Just wondering what it takes to convert a gas car to a diesel engine....because, I'm looking at buying an rv but id need to replace the transmission and probably the motor, and i was thinking i could amybe get a diesel motor and transmission to match, but i don't know if id need to do anything else.
depends on what car you end up with but if you reckon on changing engine + mounts, gearbox, exhaust, fuel pumps, wiring, possibly brakes & suspension components etc then you won't be far wrong.
TBH, unless your car is an oddball or a rare classic that you want to keep going then it's probably cheaper & easier to sell it & buy a wheezil.
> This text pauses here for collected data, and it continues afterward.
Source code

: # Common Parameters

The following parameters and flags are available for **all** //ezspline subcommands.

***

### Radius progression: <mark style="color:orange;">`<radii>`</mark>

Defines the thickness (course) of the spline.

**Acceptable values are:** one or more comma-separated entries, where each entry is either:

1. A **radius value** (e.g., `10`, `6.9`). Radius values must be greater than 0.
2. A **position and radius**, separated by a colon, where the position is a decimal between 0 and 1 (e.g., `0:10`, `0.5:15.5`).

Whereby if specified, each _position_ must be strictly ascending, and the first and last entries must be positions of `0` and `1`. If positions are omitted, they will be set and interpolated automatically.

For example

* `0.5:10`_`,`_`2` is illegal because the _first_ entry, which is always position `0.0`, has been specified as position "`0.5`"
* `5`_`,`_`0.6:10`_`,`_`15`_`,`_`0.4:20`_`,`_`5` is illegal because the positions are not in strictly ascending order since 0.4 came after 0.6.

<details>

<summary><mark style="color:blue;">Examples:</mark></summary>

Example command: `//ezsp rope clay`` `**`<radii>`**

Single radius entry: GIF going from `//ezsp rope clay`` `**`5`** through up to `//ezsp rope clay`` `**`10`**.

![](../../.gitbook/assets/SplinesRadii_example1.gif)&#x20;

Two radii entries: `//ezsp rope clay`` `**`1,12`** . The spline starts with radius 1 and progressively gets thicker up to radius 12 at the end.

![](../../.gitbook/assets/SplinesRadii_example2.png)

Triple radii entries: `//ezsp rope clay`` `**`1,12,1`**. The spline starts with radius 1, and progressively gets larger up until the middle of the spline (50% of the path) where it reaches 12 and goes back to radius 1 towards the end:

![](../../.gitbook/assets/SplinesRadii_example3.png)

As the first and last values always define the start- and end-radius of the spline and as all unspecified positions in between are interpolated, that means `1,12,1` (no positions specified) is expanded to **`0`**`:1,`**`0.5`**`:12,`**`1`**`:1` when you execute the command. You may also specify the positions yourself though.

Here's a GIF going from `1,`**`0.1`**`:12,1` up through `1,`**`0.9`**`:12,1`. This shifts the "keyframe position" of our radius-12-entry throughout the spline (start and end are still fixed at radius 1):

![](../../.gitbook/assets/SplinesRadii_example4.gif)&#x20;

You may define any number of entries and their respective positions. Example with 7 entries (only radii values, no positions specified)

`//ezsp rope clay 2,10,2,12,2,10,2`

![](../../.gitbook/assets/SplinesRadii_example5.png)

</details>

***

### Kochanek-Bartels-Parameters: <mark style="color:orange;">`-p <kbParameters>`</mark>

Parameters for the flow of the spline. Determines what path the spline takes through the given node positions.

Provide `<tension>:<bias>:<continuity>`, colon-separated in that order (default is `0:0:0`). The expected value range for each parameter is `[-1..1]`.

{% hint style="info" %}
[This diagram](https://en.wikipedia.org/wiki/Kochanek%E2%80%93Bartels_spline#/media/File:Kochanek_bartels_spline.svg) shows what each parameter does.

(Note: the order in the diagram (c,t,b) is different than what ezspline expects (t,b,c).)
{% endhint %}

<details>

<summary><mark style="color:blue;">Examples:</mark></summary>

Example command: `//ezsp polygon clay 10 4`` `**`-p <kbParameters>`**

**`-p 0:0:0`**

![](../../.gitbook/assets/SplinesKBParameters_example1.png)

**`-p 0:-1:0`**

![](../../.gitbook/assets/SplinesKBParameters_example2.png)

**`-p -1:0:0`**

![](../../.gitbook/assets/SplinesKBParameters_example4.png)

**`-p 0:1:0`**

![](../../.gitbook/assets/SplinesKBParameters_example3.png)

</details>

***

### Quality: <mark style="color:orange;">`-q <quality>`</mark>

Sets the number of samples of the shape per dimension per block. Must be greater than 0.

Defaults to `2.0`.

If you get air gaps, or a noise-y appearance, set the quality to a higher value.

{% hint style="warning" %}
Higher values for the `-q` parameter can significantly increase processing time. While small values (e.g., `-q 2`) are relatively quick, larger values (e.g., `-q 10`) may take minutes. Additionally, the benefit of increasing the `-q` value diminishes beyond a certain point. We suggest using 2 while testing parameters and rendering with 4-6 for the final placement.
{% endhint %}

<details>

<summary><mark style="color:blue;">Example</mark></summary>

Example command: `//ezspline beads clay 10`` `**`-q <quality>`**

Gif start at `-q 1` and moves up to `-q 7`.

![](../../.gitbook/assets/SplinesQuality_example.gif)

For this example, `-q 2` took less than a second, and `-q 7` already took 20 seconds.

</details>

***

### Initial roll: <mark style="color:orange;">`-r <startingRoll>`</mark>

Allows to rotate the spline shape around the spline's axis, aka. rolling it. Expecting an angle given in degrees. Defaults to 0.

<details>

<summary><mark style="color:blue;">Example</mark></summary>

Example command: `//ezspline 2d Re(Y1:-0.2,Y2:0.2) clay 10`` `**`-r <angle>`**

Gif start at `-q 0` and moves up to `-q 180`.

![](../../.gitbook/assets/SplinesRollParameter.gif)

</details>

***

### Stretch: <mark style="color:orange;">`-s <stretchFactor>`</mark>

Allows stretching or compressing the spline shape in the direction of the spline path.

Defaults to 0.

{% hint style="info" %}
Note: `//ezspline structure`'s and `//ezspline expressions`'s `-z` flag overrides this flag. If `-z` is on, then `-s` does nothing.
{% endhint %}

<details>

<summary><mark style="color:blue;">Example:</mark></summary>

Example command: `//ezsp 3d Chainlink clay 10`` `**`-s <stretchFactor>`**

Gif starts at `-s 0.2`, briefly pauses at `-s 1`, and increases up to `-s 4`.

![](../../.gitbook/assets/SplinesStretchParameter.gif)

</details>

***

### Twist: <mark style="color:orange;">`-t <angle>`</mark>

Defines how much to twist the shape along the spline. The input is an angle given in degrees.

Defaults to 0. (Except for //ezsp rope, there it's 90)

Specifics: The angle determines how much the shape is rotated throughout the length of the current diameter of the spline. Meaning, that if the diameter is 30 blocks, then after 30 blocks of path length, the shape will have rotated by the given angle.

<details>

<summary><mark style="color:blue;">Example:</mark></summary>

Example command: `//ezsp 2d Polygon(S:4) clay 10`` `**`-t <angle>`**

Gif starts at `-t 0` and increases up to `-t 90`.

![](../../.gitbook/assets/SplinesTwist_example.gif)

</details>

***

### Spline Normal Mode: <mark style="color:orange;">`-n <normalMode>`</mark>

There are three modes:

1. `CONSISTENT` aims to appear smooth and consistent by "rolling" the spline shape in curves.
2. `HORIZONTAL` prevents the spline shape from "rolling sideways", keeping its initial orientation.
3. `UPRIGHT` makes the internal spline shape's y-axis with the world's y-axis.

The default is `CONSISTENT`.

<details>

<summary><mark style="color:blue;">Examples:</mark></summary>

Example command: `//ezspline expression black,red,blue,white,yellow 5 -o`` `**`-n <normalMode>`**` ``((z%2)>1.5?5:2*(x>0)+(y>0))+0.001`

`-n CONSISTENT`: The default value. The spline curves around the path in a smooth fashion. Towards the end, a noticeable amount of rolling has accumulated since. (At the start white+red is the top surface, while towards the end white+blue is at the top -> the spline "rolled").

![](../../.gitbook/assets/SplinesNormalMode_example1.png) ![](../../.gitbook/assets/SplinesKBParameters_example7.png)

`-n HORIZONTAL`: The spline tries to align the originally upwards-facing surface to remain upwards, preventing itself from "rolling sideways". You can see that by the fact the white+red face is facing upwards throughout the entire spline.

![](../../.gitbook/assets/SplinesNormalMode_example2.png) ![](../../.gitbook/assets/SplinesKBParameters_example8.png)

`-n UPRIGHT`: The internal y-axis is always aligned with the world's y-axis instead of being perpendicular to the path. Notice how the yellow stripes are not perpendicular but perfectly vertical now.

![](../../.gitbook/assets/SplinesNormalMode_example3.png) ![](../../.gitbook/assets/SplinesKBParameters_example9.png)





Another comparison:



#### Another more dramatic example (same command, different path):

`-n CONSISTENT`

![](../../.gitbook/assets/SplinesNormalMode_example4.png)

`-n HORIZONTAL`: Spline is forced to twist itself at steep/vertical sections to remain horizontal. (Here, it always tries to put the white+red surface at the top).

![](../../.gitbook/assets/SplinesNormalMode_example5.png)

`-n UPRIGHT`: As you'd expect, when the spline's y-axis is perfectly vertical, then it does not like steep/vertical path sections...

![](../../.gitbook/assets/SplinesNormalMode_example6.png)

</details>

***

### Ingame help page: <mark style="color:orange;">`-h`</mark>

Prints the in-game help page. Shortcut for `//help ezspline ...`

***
It's a diesel thing - You wouldn't understand
I would never (well, hardly ever) buy a vehicle with the intention of converting from gas to diesel. BUT, many RVs are based on the Chevy P-30 chassis, and there are many used engine/trans combos around that will drop into that frame. Suposedly the 6.2 GM is not rebuildable, but Jasper does it. It would have to to be really cheap to be worth buying and converting, and even then I would not be to eager to take it on. Remember, the tourque curves are diferent between gas and diesel, therefore the trans/rear ratios will have to be taylored to fit. Lotsa project. It might be easier to get a diesel bus and convert it to an RV. (Or perhaps use the bus for a doner drivetrain). I have found it to be a problem insuring old school busses, evn though they are a great deal, and a lot of vehicle for the money.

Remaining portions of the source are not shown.